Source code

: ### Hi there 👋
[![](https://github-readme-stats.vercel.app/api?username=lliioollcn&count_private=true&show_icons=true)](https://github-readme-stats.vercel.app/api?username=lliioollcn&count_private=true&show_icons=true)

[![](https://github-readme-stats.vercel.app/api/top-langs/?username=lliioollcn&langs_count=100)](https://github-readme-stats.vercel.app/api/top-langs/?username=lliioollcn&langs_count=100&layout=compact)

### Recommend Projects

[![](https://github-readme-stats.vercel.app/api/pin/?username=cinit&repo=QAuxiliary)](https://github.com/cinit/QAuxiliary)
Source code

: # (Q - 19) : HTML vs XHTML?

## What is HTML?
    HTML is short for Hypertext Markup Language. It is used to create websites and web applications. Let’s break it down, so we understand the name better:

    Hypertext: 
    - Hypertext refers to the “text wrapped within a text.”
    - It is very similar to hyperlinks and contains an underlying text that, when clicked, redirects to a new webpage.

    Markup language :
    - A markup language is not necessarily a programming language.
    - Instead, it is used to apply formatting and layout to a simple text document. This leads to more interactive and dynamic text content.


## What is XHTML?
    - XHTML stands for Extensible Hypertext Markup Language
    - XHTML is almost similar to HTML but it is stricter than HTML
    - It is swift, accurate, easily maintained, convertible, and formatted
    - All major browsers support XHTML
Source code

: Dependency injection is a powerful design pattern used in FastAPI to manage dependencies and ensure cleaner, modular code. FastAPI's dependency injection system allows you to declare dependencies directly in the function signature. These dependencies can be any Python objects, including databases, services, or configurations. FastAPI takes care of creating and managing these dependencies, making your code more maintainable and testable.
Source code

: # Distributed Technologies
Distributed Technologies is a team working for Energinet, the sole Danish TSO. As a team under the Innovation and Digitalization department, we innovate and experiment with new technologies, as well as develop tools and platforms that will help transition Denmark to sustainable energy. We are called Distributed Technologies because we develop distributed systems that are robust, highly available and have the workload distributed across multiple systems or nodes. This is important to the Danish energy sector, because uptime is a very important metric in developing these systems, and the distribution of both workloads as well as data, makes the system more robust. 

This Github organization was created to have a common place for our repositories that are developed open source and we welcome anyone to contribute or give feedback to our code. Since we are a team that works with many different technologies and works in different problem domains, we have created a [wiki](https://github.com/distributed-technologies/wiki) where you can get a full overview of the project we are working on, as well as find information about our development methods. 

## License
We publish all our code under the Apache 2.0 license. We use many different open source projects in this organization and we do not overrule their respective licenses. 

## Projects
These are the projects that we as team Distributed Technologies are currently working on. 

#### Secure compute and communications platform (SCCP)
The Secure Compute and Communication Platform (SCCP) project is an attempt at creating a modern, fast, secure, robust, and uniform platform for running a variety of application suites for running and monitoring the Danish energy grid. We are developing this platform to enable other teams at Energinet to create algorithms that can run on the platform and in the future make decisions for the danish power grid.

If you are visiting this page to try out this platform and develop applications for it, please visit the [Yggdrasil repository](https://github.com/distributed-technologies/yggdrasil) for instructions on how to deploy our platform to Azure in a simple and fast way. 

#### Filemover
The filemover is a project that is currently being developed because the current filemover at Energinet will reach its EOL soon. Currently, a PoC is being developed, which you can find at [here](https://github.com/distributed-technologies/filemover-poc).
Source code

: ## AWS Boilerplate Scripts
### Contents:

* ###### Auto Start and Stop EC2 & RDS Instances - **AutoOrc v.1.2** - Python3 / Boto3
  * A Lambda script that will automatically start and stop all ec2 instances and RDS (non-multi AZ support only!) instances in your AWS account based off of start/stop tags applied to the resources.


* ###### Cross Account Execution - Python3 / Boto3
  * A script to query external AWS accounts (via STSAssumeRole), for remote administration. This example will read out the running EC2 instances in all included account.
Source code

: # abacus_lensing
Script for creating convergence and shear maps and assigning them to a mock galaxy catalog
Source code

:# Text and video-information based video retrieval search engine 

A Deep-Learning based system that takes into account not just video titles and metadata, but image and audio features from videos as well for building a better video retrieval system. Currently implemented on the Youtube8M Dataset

-----

● EXERCISE
Pull out every line of the entries that includes the word "support".

● SOLUTION FOR THIS TASK
    - All major browsers support XHTML
  * A Lambda script that will automatically start and stop all ec2 instances and RDS (non-multi AZ support only!) instances in your AWS account based off of start/stop tags applied to the resources.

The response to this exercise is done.